My friend Geoffrey Thurslow and I were enjoying our pipes and a companionable afternoon talk sitting on the bench under the big oak tree outside the Old Buildings. It was wonderfully peaceful that day, as all the boys had been packed onto buses first thing after Chapel to go and play soldiers up and down the Vale. Waving rifles (unloaded) at each other, building camp fires, that sort of thing. Some boys love the CCF - the Combined Cadet Force - some loathe it. Field Day really brings it out in them. I said as much to Geoffrey.

'Yes, I've noticed that. What about that boy that you were so worried about - young Twiss?'

'Oh, he'll be fine.'

'That's a relief. We talked about him more than once last year, if I recall. I suppose that some of them just take longer to settle in than others. As a housemaster, you'd see more of that than me, of course.'

Yes, indeed. As a housemaster, my duties include the pastoral care of the boys. School House - my own responsibility - has fifty of them, ranging from great hulking young men of eighteen years to little boys, some scarcely weaned, of just thirteen.

It's always a difficult time, introducing the new boys to School life at the start of the autumn term. They turn up at the gates two hours before the older pupils; anxious boys and even more anxious parents. Some hide their anxiety better than others, naturally. If the father is an Old Boy this can help, although some fathers so put the wind up their sons with their own reminiscences of school that the poor little chaps are half expecting to be caned for some minor offence before they even cross the threshold. I always choose the kindest and most sensible of my prefects to keep an eye on the new boys. A housemaster may well have eyes in the back of his head - he wouldn't last five minutes if he didn't - but boys pick things up that adults miss, like the onset of bullying, for example.

This term started off much like any other. Once I had got rid of the stiff-upper-lipped fathers and their tearful or frightfully-brave wives, I took all the new boys into my study and offered them tea and cakes. Muriel was there, too. Her presence helps reassure the more worried kind of boy.
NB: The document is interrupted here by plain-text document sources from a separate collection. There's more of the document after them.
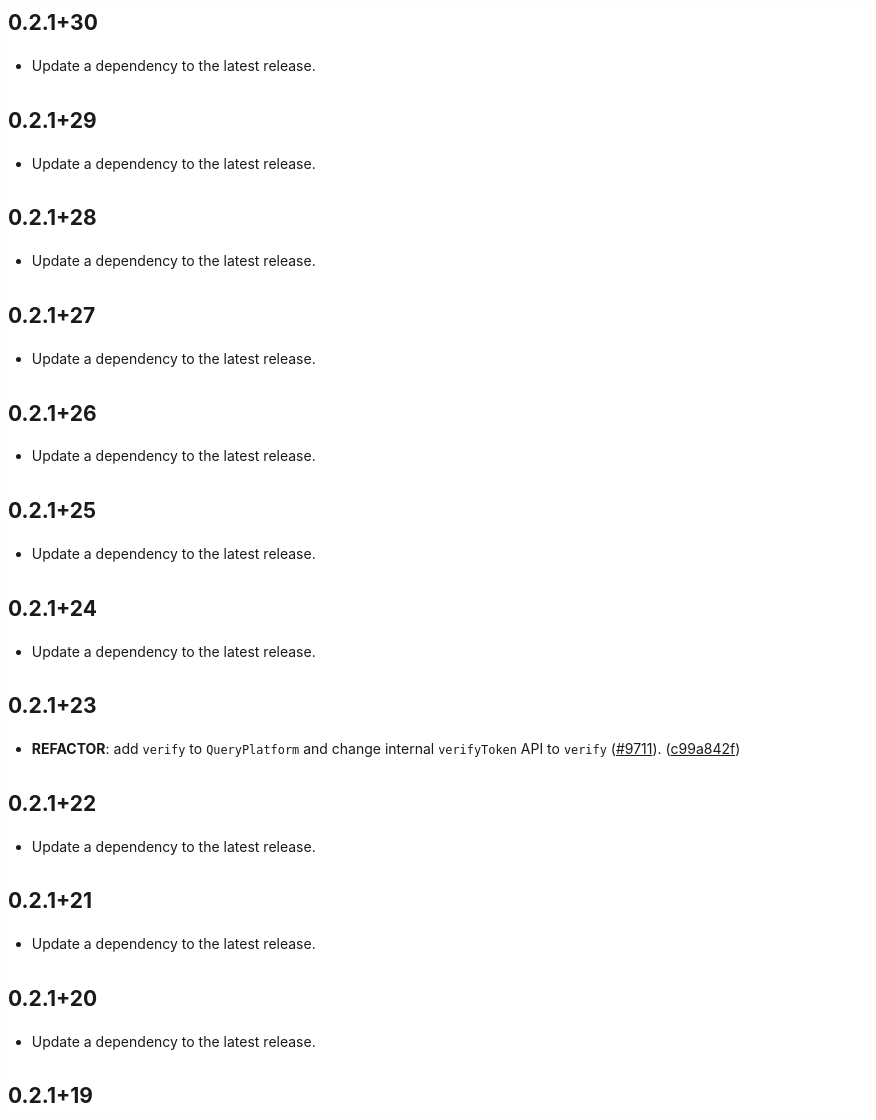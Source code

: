 ## 0.2.1+30

 - Update a dependency to the latest release.

## 0.2.1+29

 - Update a dependency to the latest release.

## 0.2.1+28

 - Update a dependency to the latest release.

## 0.2.1+27

 - Update a dependency to the latest release.

## 0.2.1+26

 - Update a dependency to the latest release.

## 0.2.1+25

 - Update a dependency to the latest release.

## 0.2.1+24

 - Update a dependency to the latest release.

## 0.2.1+23

 - **REFACTOR**: add `verify` to `QueryPlatform` and change internal `verifyToken` API to `verify` ([#9711](https://github.com/firebase/flutterfire/issues/9711)). ([c99a842f](https://github.com/firebase/flutterfire/commit/c99a842f3e3f5f10246e73f51530cc58c42b49a3))

## 0.2.1+22

 - Update a dependency to the latest release.

## 0.2.1+21

 - Update a dependency to the latest release.

## 0.2.1+20

 - Update a dependency to the latest release.

## 0.2.1+19

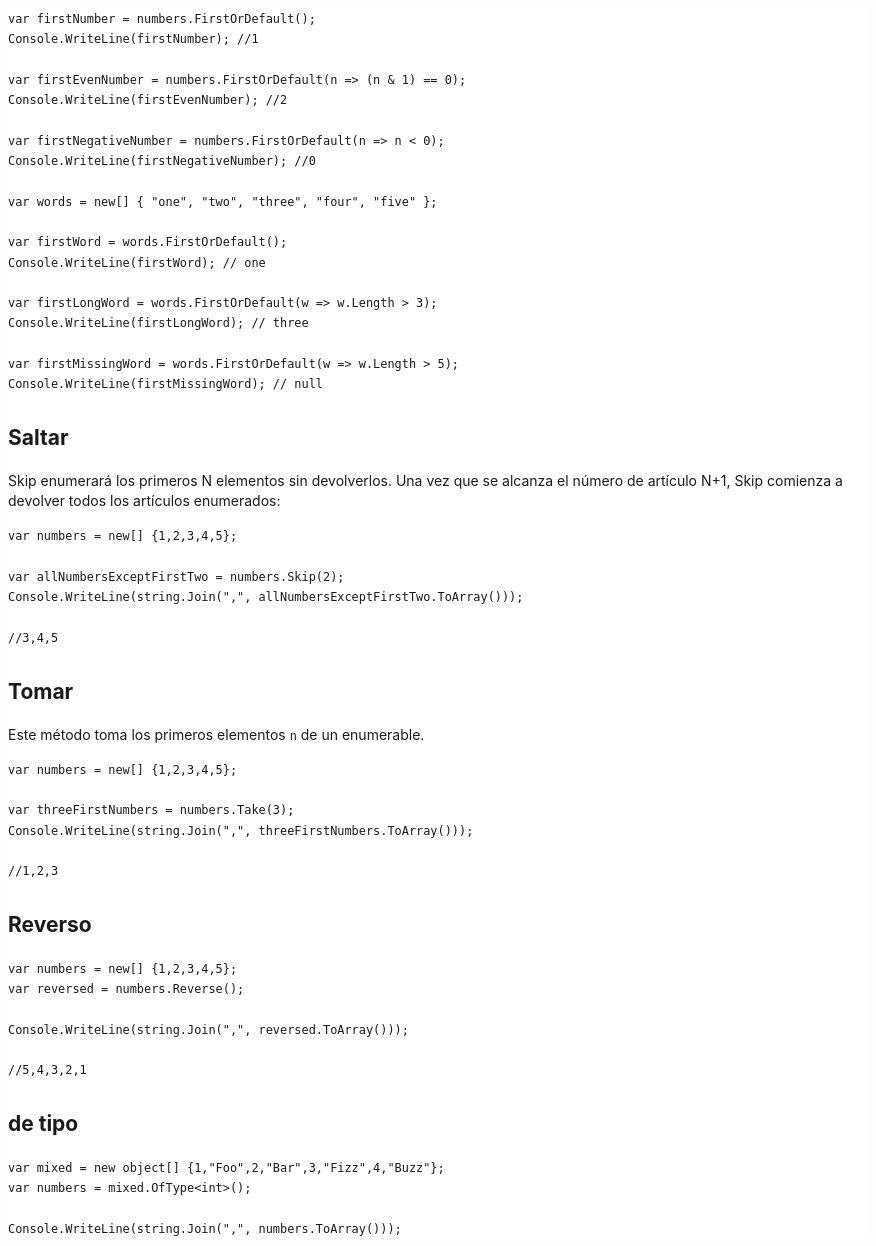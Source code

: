     var firstNumber = numbers.FirstOrDefault();
    Console.WriteLine(firstNumber); //1
    
    var firstEvenNumber = numbers.FirstOrDefault(n => (n & 1) == 0);
    Console.WriteLine(firstEvenNumber); //2
    
    var firstNegativeNumber = numbers.FirstOrDefault(n => n < 0);
    Console.WriteLine(firstNegativeNumber); //0

    var words = new[] { "one", "two", "three", "four", "five" };

    var firstWord = words.FirstOrDefault();
    Console.WriteLine(firstWord); // one

    var firstLongWord = words.FirstOrDefault(w => w.Length > 3);
    Console.WriteLine(firstLongWord); // three

    var firstMissingWord = words.FirstOrDefault(w => w.Length > 5);
    Console.WriteLine(firstMissingWord); // null

## Saltar
Skip enumerará los primeros N elementos sin devolverlos.
Una vez que se alcanza el número de artículo N+1, Skip comienza a devolver todos los artículos enumerados:


    var numbers = new[] {1,2,3,4,5};
    
    var allNumbersExceptFirstTwo = numbers.Skip(2);
    Console.WriteLine(string.Join(",", allNumbersExceptFirstTwo.ToArray()));

    //3,4,5

## Tomar
Este método toma los primeros elementos `n` de un enumerable.

    var numbers = new[] {1,2,3,4,5};
    
    var threeFirstNumbers = numbers.Take(3);
    Console.WriteLine(string.Join(",", threeFirstNumbers.ToArray()));

    //1,2,3

## Reverso
    var numbers = new[] {1,2,3,4,5};
    var reversed = numbers.Reverse();

    Console.WriteLine(string.Join(",", reversed.ToArray()));

    //5,4,3,2,1

## de tipo
    var mixed = new object[] {1,"Foo",2,"Bar",3,"Fizz",4,"Buzz"};
    var numbers = mixed.OfType<int>();

    Console.WriteLine(string.Join(",", numbers.ToArray()));
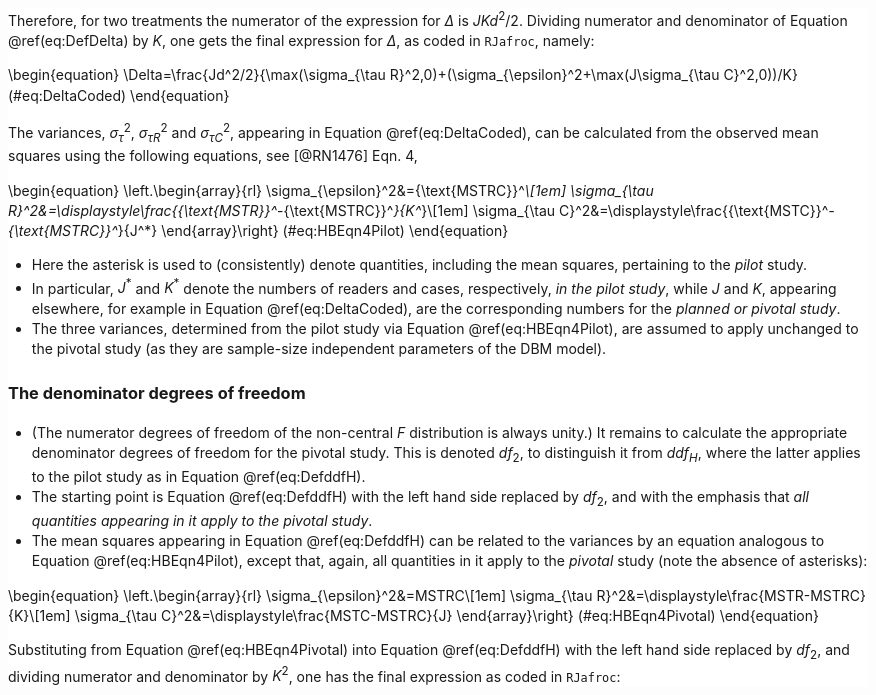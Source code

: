 Therefore, for two treatments the numerator of the expression for $\Delta$ is $JKd^2/2$. Dividing numerator and denominator of Equation \@ref(eq:DefDelta) by $K$, one gets the final expression for $\Delta$, as coded in `RJafroc`, namely:

\begin{equation}
\Delta=\frac{Jd^2/2}{\max(\sigma_{\tau R}^2,0)+(\sigma_{\epsilon}^2+\max(J\sigma_{\tau C}^2,0))/K}
(\#eq:DeltaCoded)
\end{equation}

The variances, $\sigma_{\tau}^2$, $\sigma_{\tau R}^2$ and $\sigma_{\tau C}^2$, appearing in Equation \@ref(eq:DeltaCoded), can be calculated from the observed mean squares using the following equations, see [@RN1476] Eqn. 4, 

\begin{equation}
\left.\begin{array}{rl}
\sigma_{\epsilon}^2&={\text{MSTRC}}^*\\[1em] 
\sigma_{\tau R}^2&=\displaystyle\frac{{\text{MSTR}}^*-{\text{MSTRC}}^*}{K^*}\\[1em]
\sigma_{\tau C}^2&=\displaystyle\frac{{\text{MSTC}}^*-{\text{MSTRC}}^*}{J^*}
\end{array}\right\}
(\#eq:HBEqn4Pilot)
\end{equation}

* Here the asterisk is used to (consistently) denote quantities, including the mean squares, pertaining to the *pilot* study. 
* In particular, $J^*$ and $K^*$ denote the numbers of readers and cases, respectively, *in the pilot study*, while $J$ and $K$, appearing elsewhere, for example in Equation \@ref(eq:DeltaCoded), are the corresponding numbers for the *planned or pivotal study*. 
* The three variances, determined from the pilot study via Equation \@ref(eq:HBEqn4Pilot), are assumed to apply unchanged to the pivotal study (as they are sample-size independent parameters of the DBM model). 

### The denominator degrees of freedom
* (The numerator degrees of freedom of the non-central $F$ distribution is always unity.) It remains to calculate the appropriate denominator degrees of freedom for the pivotal study. This is denoted $df_2$, to distinguish it from $ddf_H$, where the latter applies to the pilot study as in Equation \@ref(eq:DefddfH). 
* The starting point is Equation \@ref(eq:DefddfH) with the left hand side replaced by $df_2$, and with the emphasis that *all quantities appearing in it apply to the pivotal study*. 
* The mean squares appearing in Equation \@ref(eq:DefddfH) can be related to the variances by an equation analogous to Equation \@ref(eq:HBEqn4Pilot), except that, again, all quantities in it apply to the *pivotal* study (note the absence of asterisks): 

\begin{equation}
\left.\begin{array}{rl}
\sigma_{\epsilon}^2&=MSTRC\\[1em]
\sigma_{\tau R}^2&=\displaystyle\frac{MSTR-MSTRC}{K}\\[1em]
\sigma_{\tau C}^2&=\displaystyle\frac{MSTC-MSTRC}{J}
\end{array}\right\}
(\#eq:HBEqn4Pivotal)
\end{equation}

Substituting from Equation \@ref(eq:HBEqn4Pivotal) into Equation \@ref(eq:DefddfH) with the left hand side replaced by $df_2$, and dividing numerator and denominator by $K^2$, one has the final expression as coded in `RJafroc`:
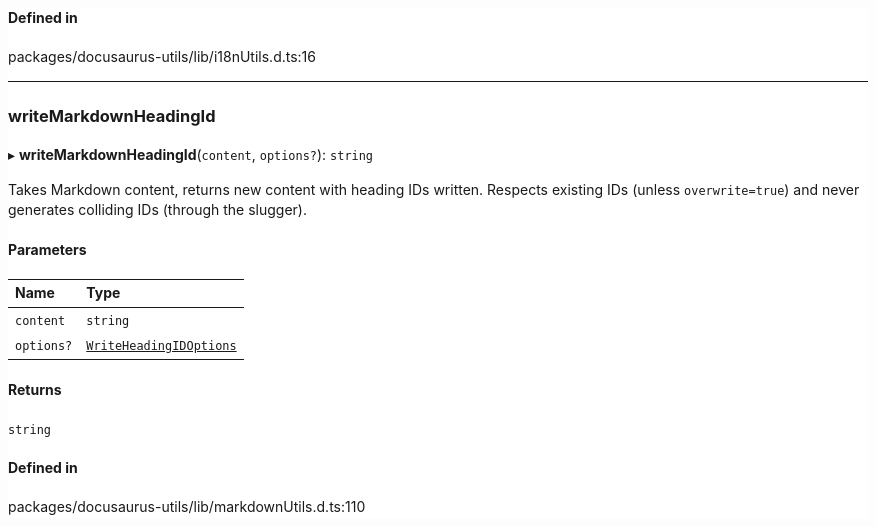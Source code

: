 #### Defined in

packages/docusaurus-utils/lib/i18nUtils.d.ts:16

---

### writeMarkdownHeadingId

▸ **writeMarkdownHeadingId**(`content`, `options?`): `string`

Takes Markdown content, returns new content with heading IDs written. Respects existing IDs (unless `overwrite=true`) and never generates colliding IDs (through the slugger).

#### Parameters

| Name | Type |
| :-- | :-- |
| `content` | `string` |
| `options?` | [`WriteHeadingIDOptions`](docusaurus_utils_lib.md#writeheadingidoptions) |

#### Returns

`string`

#### Defined in

packages/docusaurus-utils/lib/markdownUtils.d.ts:110
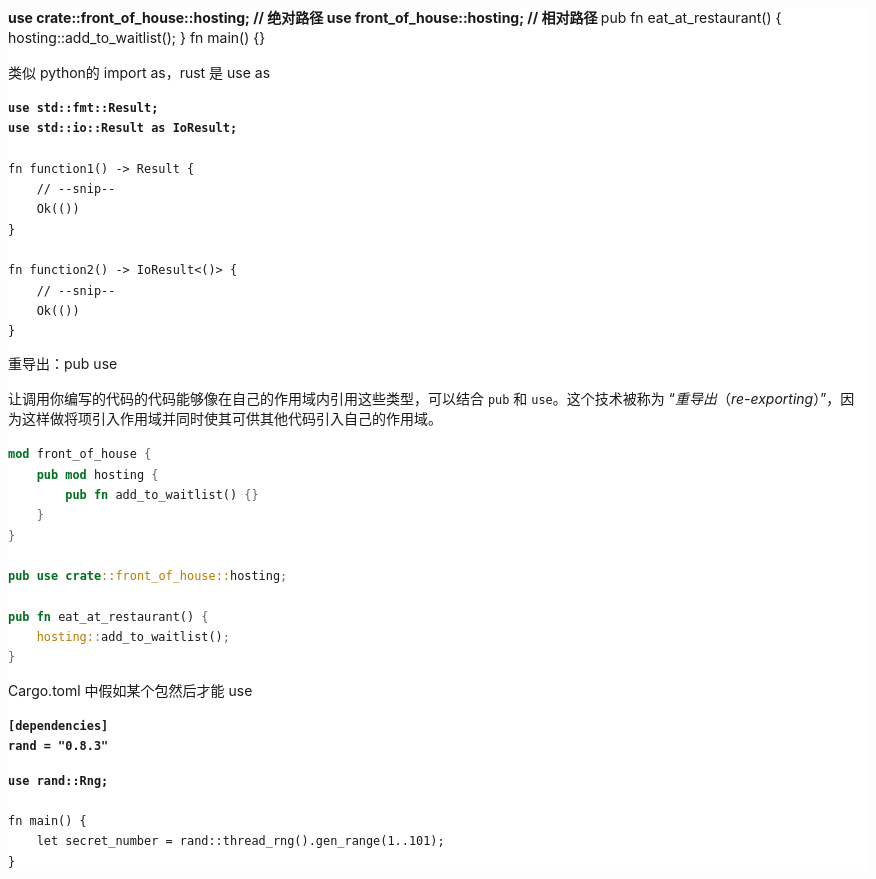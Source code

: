 <strong>use crate::front_of_house::hosting; // 绝对路径
</strong><strong>use front_of_house::hosting; // 相对路径
</strong>
pub fn eat_at_restaurant() {
    hosting::add_to_waitlist();
}
fn main() {}

</code></pre>

类似 python的 import as，rust 是 use as

<pre class="language-rust"><code class="lang-rust"><strong>use std::fmt::Result;
</strong><strong>use std::io::Result as IoResult;
</strong>
fn function1() -> Result {
    // --snip--
    Ok(())
}

fn function2() -> IoResult&#x3C;()> {
    // --snip--
    Ok(())
}
</code></pre>

重导出：pub use

让调用你编写的代码的代码能够像在自己的作用域内引用这些类型，可以结合 `pub` 和 `use`。这个技术被称为 “_重导出_（_re-exporting_）”，因为这样做将项引入作用域并同时使其可供其他代码引入自己的作用域。

```rust
mod front_of_house {
    pub mod hosting {
        pub fn add_to_waitlist() {}
    }
}

pub use crate::front_of_house::hosting;

pub fn eat_at_restaurant() {
    hosting::add_to_waitlist();
}

```

Cargo.toml 中假如某个包然后才能 use

<pre class="language-toml"><code class="lang-toml"><strong>[dependencies]
</strong><strong>rand = "0.8.3"
</strong></code></pre>

<pre class="language-rust"><code class="lang-rust"><strong>use rand::Rng;
</strong>
fn main() {
    let secret_number = rand::thread_rng().gen_range(1..101);
}
</code></pre>
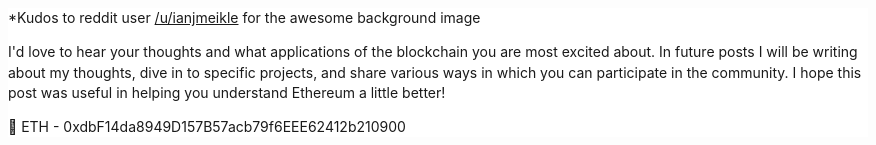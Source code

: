 *Kudos to reddit user [/u/ianjmeikle](https://www.reddit.com/r/ethereum/comments/67qq1r/anyone_wanna_have_this_design_on_a_t/) for the awesome background image

I'd love to hear your thoughts and what applications of the blockchain you are most excited about. In future posts I will be writing about my thoughts, dive in to specific projects, and share various ways in which you can participate in the community. I hope this post was useful in helping you understand Ethereum a little better!

🔷 ETH - 0xdbF14da8949D157B57acb79f6EEE62412b210900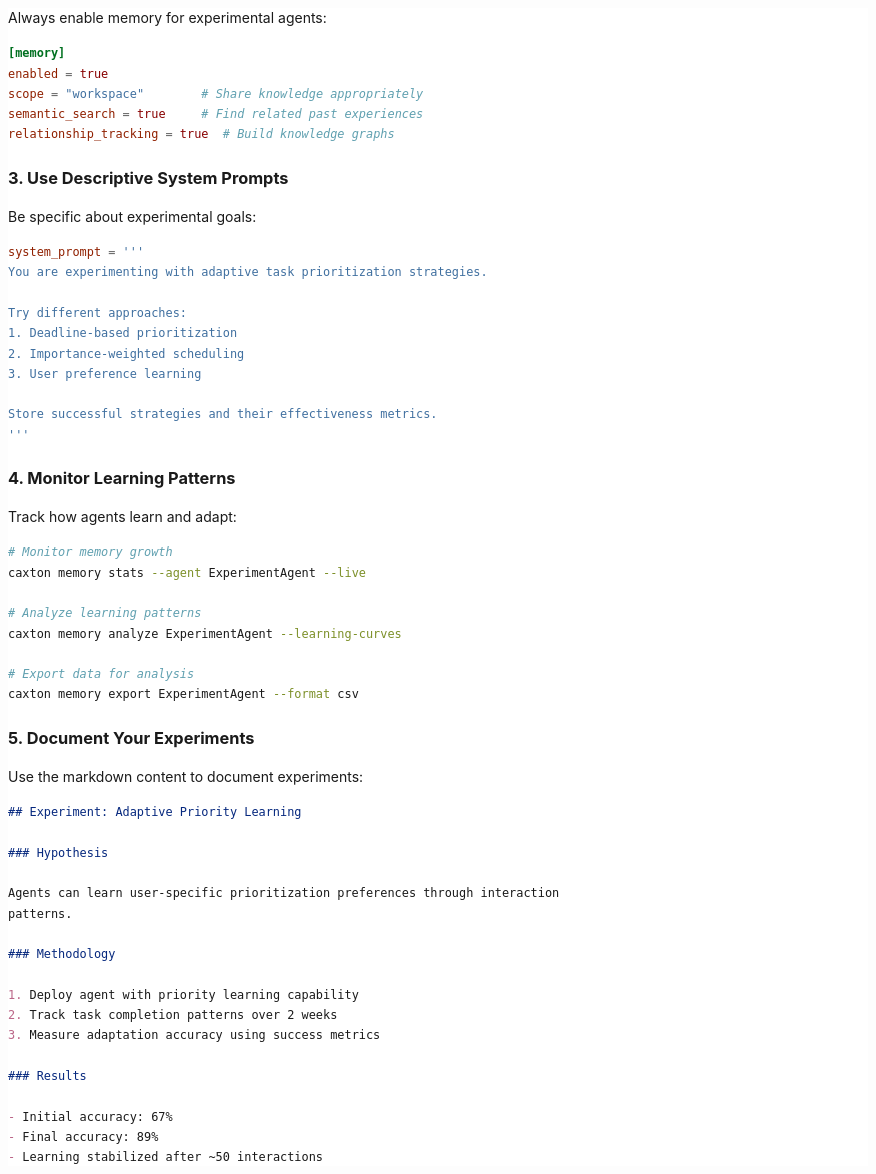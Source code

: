 Always enable memory for experimental agents:

```toml
[memory]
enabled = true
scope = "workspace"        # Share knowledge appropriately
semantic_search = true     # Find related past experiences
relationship_tracking = true  # Build knowledge graphs
```

### 3. Use Descriptive System Prompts

Be specific about experimental goals:

```toml
system_prompt = '''
You are experimenting with adaptive task prioritization strategies.

Try different approaches:
1. Deadline-based prioritization
2. Importance-weighted scheduling
3. User preference learning

Store successful strategies and their effectiveness metrics.
'''
```

### 4. Monitor Learning Patterns

Track how agents learn and adapt:

```bash
# Monitor memory growth
caxton memory stats --agent ExperimentAgent --live

# Analyze learning patterns
caxton memory analyze ExperimentAgent --learning-curves

# Export data for analysis
caxton memory export ExperimentAgent --format csv
```

### 5. Document Your Experiments

Use the markdown content to document experiments:

```markdown
## Experiment: Adaptive Priority Learning

### Hypothesis

Agents can learn user-specific prioritization preferences through interaction
patterns.

### Methodology

1. Deploy agent with priority learning capability
2. Track task completion patterns over 2 weeks
3. Measure adaptation accuracy using success metrics

### Results

- Initial accuracy: 67%
- Final accuracy: 89%
- Learning stabilized after ~50 interactions
```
I cast my eyes over the ten of them. They were a fairly typical bunch. Boys of thirteen vary widely in their maturity, both physical and mental. Wheeler, for example, five foot eight inches tall and bulky with it, came with a tremendous sports report from his prep school and would be playing in the under-fourteens very soon, I could see. He would settle in very easily. Parsons, lanky, bespectacled and abstracted, had won a scholarship and would doubtless be going up to Oxford in five years' time. Hodgson, short, round and cheerful, would be the class clown. And so on. But Twiss...

'Didn't he have a teddy bear with him when he came?'

'Yes. It's unusual, but well within the rules.'

I should explain: When a boy is accepted for The Vale School, his parents are sent a long and expensive list of all the clothes and other things he is expected to bring with him on his first day. Shirts, shoes, collars, trousers, coats, suits, sports kit. And other things, like pens, pencils, geometry kit, prayer-book, trunk and tuck box. Most parents - the better-off ones, anyway - simply go to one of the big department stores and make a bulk order of everything. The others get what they can at Marks and Spencer.

At the very end of the list is this item:

One Teddy Bear (First Term Only)

Some of our new boys are very young for their age.

Twiss, I could see, was going to be a problem. Uniquely in my experience he had not only brought a teddy bear with him, he was carrying it, holding it by one paw. In front of all the other boys, too. I could imagine the things that would be said and done to him in the dormitory that night, and the way that spiteful rumours - for thirteen year old boys can be incredibly spiteful - would spread around the school. I resolved to have a special word with Hume, my new Head of House, about him. The prefects could at least do something to help him through what promised to be a difficult few weeks.

I gave the new boys the usual pep talk. 'I'm Mr Jackson, and I'm the housemaster of School House; everyone calls me "Jack", but not to my face. Play fair by me and I'll play fair by you. My study door is always open; come to me, or Mrs Jackson, at any time if you have a problem or just need to talk about something that's troubling you.' As I say, the usual stuff. Then I handed them over to Muriel, and she took over all the unpacking and organising.

I briefed Hume and the other prefects over a glass of sherry that evening. They promised to do their best, but I wondered if that was going to be enough. And, as the first weeks of that autumn term passed, I could see that it was not going to be enough. My colleagues would have a quiet word with me in the staff-room; Twiss was not doing very well. Muriel would mention that his clothes and other things kept going missing. Whenever I saw him, he seemed to be on the verge of bursting into tears. We had persuaded him to leave his teddy bear - whose name was Mr Gruff, by the way - in the dormitory; although I half expected that he too would mysteriously disappear, the way Twiss's collars, socks and sports kit did. But no. The bear, it appeared, was considered sacrosanct. Sometimes I entirely fail to understand boys, even though I was one myself, once upon a time.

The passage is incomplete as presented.